■ WHAT IS REQUIRED ■
Write out the following listing's lines from the one with "1. First couple" to the one with "2. Feed the", exactly, with both included and no others.

══ GIVEN DATA

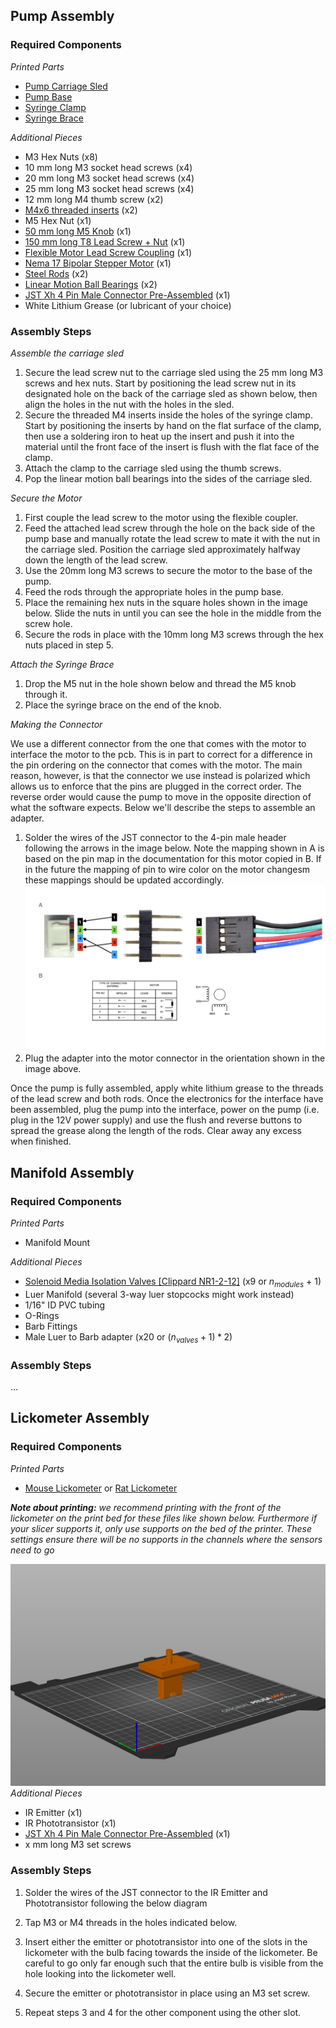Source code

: ## Pump Assembly
### Required Components

*Printed Parts*
* [Pump Carriage Sled](../hardware/3Ddesigns/stl/pump_carriage_sled.stl)
* [Pump Base](../hardware/3Ddesigns/stl/pump_base.stl)
* [Syringe Clamp](../hardware/3Ddesigns/stl/pump_syringe_clamp.stl)
* [Syringe Brace](../hardware/3Ddesigns/stl/pump_syringe_brace.stl)

*Additional Pieces*
* M3 Hex Nuts (x8)
* 10 mm long M3 socket head screws (x4)
* 20 mm long M3 socket head screws (x4)
* 25 mm long M3 socket head screws (x4)
* 12 mm long M4 thumb screw (x2)
* [M4x6 threaded inserts](https://www.amazon.com/100pcs-M4-Threaded-Inserts-Components/dp/B0CZXMXZG2/ref=asc_df_B0CZXMXZG2/?tag=hyprod-20&linkCode=df0&hvadid=693637112524&hvpos=&hvnetw=g&hvrand=18070985569350448006&hvpone=&hvptwo=&hvqmt=&hvdev=c&hvdvcmdl=&hvlocint=&hvlocphy=9031119&hvtargid=pla-2355037181884&mcid=de6cd1ac120c37788256b2d3de154efd&th=1) (x2)
* M5 Hex Nut (x1)
* [50 mm long M5 Knob](https://www.amazon.com/Kipp-06220-405X50-Thermoplastic-External-Diameter/dp/B013I72QTY/ref=sr_1_6?s=industrial&ie=UTF8&qid=1513737752&sr=1-6&keywords=M5+knob) (x1)
* [150 mm long T8 Lead Screw + Nut](https://www.amazon.com/150mm（5-9-Inches）Tr8x2-Thread-Printer-Machine/dp/B0B8RGRYNW/ref=sr_1_2?crid=2PI5409AN7P8M&dib=eyJ2IjoiMSJ9.NOXkkOYI_8yEDDdQ4KmFjBWnvBEwRLslsTZclAvBnbL_KOv4d9s6TYV7Yn544udbtQOYQXvm2dr9G_Ep9ubmZK9Rg4Xr69crSYm5hNxOl-wg4prLb-qqFuYFbljIq9QVpmSEQVmfwoT48KGZFxoAb-WrPK3JdLU6P3ORKLwpgLvZrBFGSQqaKDwgmBYALRPol7djfDgh1sJT8BxapY-XdOXylolAWgHEqzAiywRl2d1UcMa3TGKzSWVdgSiVDuHt1jn8gQtWl0cUQW8XgRdSmPLsAtrViMXtH6d-Jm2j6IM.4UlREFWkPLfs1N6UiTGZtPtQ8Gy_k3MyA0ZD5ybcKd8&dib_tag=se&keywords=150mm%2Btr8x2%2Bacme%2Blead%2Bscrew%2Band%2Bbrass%2Bnut&qid=1728682639&s=industrial&sprefix=150mm%2Btr8x2%2Bacme%2Blead%2Bscrew%2Band%2Bbrass%2Bnut%2Cindustrial%2C183&sr=1-2&th=1) (x1)
* [Flexible Motor Lead Screw Coupling](https://www.amazon.com/AFUNTA-Flexible-Couplings-Compatible-Machines/dp/B07JL1QYLS/ref=pd_bxgy_thbs_d_sccl_1/141-5956694-6505548?pd_rd_w=qr3Ns&content-id=amzn1.sym.4e8180d8-1c12-4df8-af99-b6dc78fc0026&pf_rd_p=4e8180d8-1c12-4df8-af99-b6dc78fc0026&pf_rd_r=4T94AV7PVW2MM7R65NRM&pd_rd_wg=a20A0&pd_rd_r=dc5a870c-a3d4-4b0e-ba6b-15bc7fdf8f1d&pd_rd_i=B07JL1QYLS&psc=1) (x1)
* [Nema 17 Bipolar Stepper Motor](https://www.amazon.com/STEPPERONLINE-Stepper-Bipolar-Connector-compatible/dp/B00PNEQKC0) (x1)
* [Steel Rods](https://www.amazon.com/Steel-Round-Turning-Lathe-200mm/dp/B00LUSVKVY/ref=pd_sim_469_2?_encoding=UTF8&pd_rd_i=B00LUSVKVY&pd_rd_r=G7BG21YGXPVGEYXQ3GW3&pd_rd_w=WYFjR&pd_rd_wg=t8WZj&refRID=G7BG21YGXPVGEYXQ3GW3&th=1) (x2)
* [Linear Motion Ball Bearings](https://www.amazon.com/Linear-Motion-Bearing-Bushing-Printer/dp/B07K71FWMG/ref=pd_bxgy_thbs_d_sccl_2/138-0211087-8320359?pd_rd_w=7Q4QU&content-id=amzn1.sym.3858a394-39a9-4946-90e6-86a3153d2546&pf_rd_p=3858a394-39a9-4946-90e6-86a3153d2546&pf_rd_r=6N2RDYHQYJK3EC33EJZV&pd_rd_wg=J7q7j&pd_rd_r=3c87071d-28a5-4f1b-80da-199966422f73&pd_rd_i=B07K71FWMG&psc=1) (x2)
* [JST Xh 4 Pin Male Connector Pre-Assembled](https://www.amazon.com/Sets-2-5-4-Connector-200mm-Female/dp/B01DUC1S14) (x1)
* White Lithium Grease (or lubricant of your choice)

### Assembly Steps
*Assemble the carriage sled*
1. Secure the lead screw nut to the carriage sled using the 25 mm long M3 screws and hex nuts. Start by positioning the lead screw nut in its designated hole on the back of the carriage sled as shown below, then align the holes in the nut with the holes in the sled.
2. Secure the threaded M4 inserts inside the holes of the syringe clamp. Start by positioning the inserts by hand on the flat surface of the clamp, then use a soldering iron to heat up the insert and push it into the material until the front face of the insert is flush with the flat face of the clamp.
3. Attach the clamp to the carriage sled using the thumb screws.
4. Pop the linear motion ball bearings into the sides of the carriage sled.

*Secure the Motor*
1. First couple the lead screw to the motor using the flexible coupler.
2. Feed the attached lead screw through the hole on the back side of the pump base and manually rotate the lead screw to mate it with the nut in the carriage sled. Position the carriage sled approximately halfway down the length of the lead screw.
3. Use the 20mm long M3 screws to secure the motor to the base of the pump.
4. Feed the rods through the appropriate holes in the pump base.
5. Place the remaining hex nuts in the square holes shown in the image below. Slide the nuts in until you can see the hole in the middle from the screw hole.
6. Secure the rods in place with the 10mm long M3 screws through the hex nuts placed in step 5.

*Attach the Syringe Brace*
1. Drop the M5 nut in the hole shown below and thread the M5 knob through it.
2. Place the syringe brace on the end of the knob.

*Making the Connector*

We use a different connector from the one that comes with the motor to interface the motor to the pcb. This is in part to correct for a difference in the pin ordering on the connector that comes with the motor. The main reason, however, is that the connector we use instead is polarized which allows us to enforce that the pins are plugged in the correct order. The reverse order would cause the pump to move in the opposite direction of what the software expects. Below we'll describe the steps to assemble an adapter.

1. Solder the wires of the JST connector to the 4-pin male header following the arrows in the image below. Note the mapping shown in A is based on the pin map in the documentation for this motor copied in B. If in the future the mapping of pin to wire color on the motor changesm these mappings should be updated accordingly.
![alt text](ims/motor_pins.png)
2. Plug the adapter into the motor connector in the orientation shown in the image above.

Once the pump is fully assembled, apply white lithium grease to the threads of the lead screw and both rods. Once the electronics for the interface have been assembled, plug the pump into the interface, power on the pump (i.e. plug in the 12V power supply) and use the flush and reverse buttons to spread the grease along the length of the rods. Clear away any excess when finished.

## Manifold Assembly
### Required Components
*Printed Parts*
* Manifold Mount

*Additional Pieces*
* [Solenoid Media Isolation Valves [Clippard NR1-2-12]](https://www.clippard.com/part/NR1-2-12) (x9 or $n_{modules}$ + 1)
* Luer Manifold (several 3-way luer stopcocks might work instead)
* 1/16" ID PVC tubing
* O-Rings
* Barb Fittings
* Male Luer to Barb adapter (x20 or $(n_{valves} + 1)*2$)


### Assembly Steps
...

## Lickometer Assembly
### Required Components
*Printed Parts*
* [Mouse Lickometer](../hardware/3Ddesigns/stl/lickometer_mouse.stl) or [Rat Lickometer](../hardware/3Ddesigns/stl/lickometer_rat.stl) 

***Note about printing:*** *we recommend printing with the front of the lickometer on the print bed for these files like shown below. Furthermore if your slicer supports it, only use supports on the bed of the printer. These settings ensure there will be no supports in the channels where the sensors need to go*

![alt text](ims/example_lickometer_print.png)
*Additional Pieces*
* IR Emitter (x1)
* IR Phototransistor (x1)
* [JST Xh 4 Pin Male Connector Pre-Assembled](https://www.amazon.com/Sets-2-5-4-Connector-200mm-Female/dp/B01DUC1S14) (x1)
* x mm long M3 set screws

### Assembly Steps
1. Solder the wires of the JST connector to the IR Emitter and Phototransistor following the below diagram


2. Tap M3 or M4 threads in the holes indicated below.

3. Insert either the emitter or phototransistor into one of the slots in the lickometer with the bulb facing towards the inside of the lickometer. Be careful to go only far enough such that the entire bulb is visible from the hole looking into the lickometer well. 

4. Secure the emitter or phototransistor in place using an M3 set screw.
5. Repeat steps 3 and 4 for the other component using the other slot.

════

■ TASK SOLUTION ■
1. First couple the lead screw to the motor using the flexible coupler.
2. Feed the attached lead screw through the hole on the back side of the pump base and manually rotate the lead screw to mate it with the nut in the carriage sled. Position the carriage sled approximately halfway down the length of the lead screw.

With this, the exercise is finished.